1. Melindungi masyarakat dari masuknya barang-barang berbahaya;

2. Melindungi industri tertentu di dalam negeri dari persaingan yang tidak sehat dengan industri sejenis dari luar negeri;

3. Memberantas penyelundupan;

4. Melaksanakan tugas titipan dari instansi-instansi lain yang berkepentingan dengan lalu lintas barang yang melampaui batas-batas negara;

5. Memungut bea masuk dan pajak dalam rangka impor secara maksimal untuk kepentingan penerimaan keuangan negara.
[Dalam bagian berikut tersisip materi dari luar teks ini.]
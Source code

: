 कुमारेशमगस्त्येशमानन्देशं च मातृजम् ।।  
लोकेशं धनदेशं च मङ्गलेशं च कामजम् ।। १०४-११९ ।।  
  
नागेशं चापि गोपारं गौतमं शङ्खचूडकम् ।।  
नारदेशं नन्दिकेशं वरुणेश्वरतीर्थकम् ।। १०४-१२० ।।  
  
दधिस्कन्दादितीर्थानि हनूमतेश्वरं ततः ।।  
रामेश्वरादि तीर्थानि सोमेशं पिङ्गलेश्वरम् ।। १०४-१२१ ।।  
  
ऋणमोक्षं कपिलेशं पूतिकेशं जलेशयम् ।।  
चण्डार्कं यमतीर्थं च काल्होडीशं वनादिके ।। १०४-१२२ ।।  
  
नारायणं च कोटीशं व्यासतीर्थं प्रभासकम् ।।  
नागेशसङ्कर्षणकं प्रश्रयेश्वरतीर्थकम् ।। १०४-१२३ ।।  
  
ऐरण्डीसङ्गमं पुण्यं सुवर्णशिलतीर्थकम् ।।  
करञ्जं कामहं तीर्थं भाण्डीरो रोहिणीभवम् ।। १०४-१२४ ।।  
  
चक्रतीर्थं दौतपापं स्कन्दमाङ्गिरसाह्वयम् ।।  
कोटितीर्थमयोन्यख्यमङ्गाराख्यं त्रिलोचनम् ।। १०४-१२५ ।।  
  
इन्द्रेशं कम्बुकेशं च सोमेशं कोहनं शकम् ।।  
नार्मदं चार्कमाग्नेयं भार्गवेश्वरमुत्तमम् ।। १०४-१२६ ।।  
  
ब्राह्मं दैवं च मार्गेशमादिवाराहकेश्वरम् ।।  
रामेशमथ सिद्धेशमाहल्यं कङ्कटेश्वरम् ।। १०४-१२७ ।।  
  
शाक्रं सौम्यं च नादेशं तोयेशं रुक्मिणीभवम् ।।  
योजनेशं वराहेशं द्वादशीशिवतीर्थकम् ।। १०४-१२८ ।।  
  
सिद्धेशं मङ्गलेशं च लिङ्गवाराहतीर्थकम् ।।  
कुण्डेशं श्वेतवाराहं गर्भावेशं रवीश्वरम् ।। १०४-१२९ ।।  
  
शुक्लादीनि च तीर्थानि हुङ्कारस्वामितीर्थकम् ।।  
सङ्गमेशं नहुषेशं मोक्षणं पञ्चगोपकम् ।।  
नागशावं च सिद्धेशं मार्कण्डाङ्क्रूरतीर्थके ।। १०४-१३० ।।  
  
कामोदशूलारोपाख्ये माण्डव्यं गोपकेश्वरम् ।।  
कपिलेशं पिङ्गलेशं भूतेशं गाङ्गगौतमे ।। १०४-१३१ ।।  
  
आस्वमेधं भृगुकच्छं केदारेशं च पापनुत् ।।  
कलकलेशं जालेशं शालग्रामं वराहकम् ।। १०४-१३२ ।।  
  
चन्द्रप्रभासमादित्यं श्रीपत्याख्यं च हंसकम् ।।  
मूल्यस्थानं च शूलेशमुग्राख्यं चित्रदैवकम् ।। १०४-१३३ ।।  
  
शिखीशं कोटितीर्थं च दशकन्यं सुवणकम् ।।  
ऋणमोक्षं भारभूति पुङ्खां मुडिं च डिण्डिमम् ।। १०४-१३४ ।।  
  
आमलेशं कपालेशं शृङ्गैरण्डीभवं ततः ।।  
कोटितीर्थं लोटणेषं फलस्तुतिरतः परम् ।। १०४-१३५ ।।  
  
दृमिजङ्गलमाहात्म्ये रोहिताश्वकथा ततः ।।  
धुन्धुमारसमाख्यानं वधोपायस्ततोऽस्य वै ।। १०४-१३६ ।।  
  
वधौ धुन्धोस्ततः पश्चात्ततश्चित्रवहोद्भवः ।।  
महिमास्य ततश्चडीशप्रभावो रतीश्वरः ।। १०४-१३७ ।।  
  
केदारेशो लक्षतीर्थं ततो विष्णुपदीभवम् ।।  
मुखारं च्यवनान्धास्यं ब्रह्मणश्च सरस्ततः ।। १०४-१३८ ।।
B. Peran Kebijakan Fiskal di Bidang Kepabeanan


Seperti diketahui bahwa perkembangan perdagangan internasional, baik yang menyangkut kegiatan di bidang impor maupun ekspor akhir-akhir ini mengalami kemajuan yang sangat pesat. Pesatnya kemajuan di bidang tersebut ternyata menuntut diadakannya suatu sistem dan prosedur kepabeanan yang lebih efektif dan efisien serta mampu meningkatkan kelancaran arus barang dan dokumen. Dengan kata lain, masalah birokrasi di bidang kepabeanan yang berbelit-belit merupakan permasalahan yang nantinya akan semakin tidak populer.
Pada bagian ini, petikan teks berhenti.